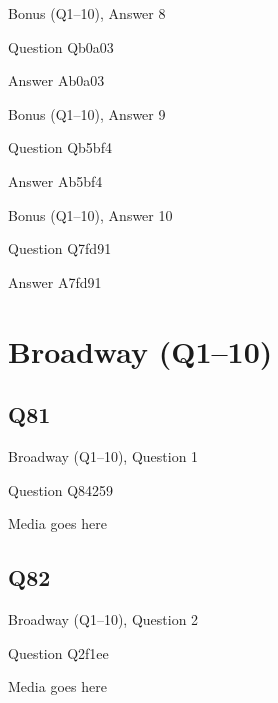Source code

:\documentclass[11pt]{beamer}
\begin{document}
\begin{frame}[t]{Bonus (Q1--10), Answer 8}
\vspace{2em}
\begin{block}{Question}
Qb0a03
\end{block}
\pause{}
\begin{block}{Answer}
Ab0a03
\end{block}
\end{frame}
    

\begin{frame}[t]{Bonus (Q1--10), Answer 9}
\vspace{2em}
\begin{block}{Question}
Qb5bf4
\end{block}
\pause{}
\begin{block}{Answer}
Ab5bf4
\end{block}
\end{frame}
    

\begin{frame}[t]{Bonus (Q1--10), Answer 10}
\vspace{2em}
\begin{block}{Question}
Q7fd91
\end{block}
\pause{}
\begin{block}{Answer}
A7fd91
\end{block}
\end{frame}
    

\section{Broadway (Q1--10)}
    

\subsection*{Q81}
\begin{frame}[t]{Broadway (Q1--10), Question 1}
\vspace{2em}
\begin{block}{Question}
Q84259
\end{block}
\begin{center}
Media goes here
\end{center}
\end{frame}
    

\subsection*{Q82}
\begin{frame}[t]{Broadway (Q1--10), Question 2}
\vspace{2em}
\begin{block}{Question}
Q2f1ee
\end{block}
\begin{center}
Media goes here
\end{center}
\end{frame}
    
\end{document}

============

### [What the exercise asks]
Among the lines above, list those that contain the word "Bonus".

### [Result of this task]
\begin{frame}[t]{Bonus (Q1--10), Answer 8}
\begin{frame}[t]{Bonus (Q1--10), Answer 9}
\begin{frame}[t]{Bonus (Q1--10), Answer 10}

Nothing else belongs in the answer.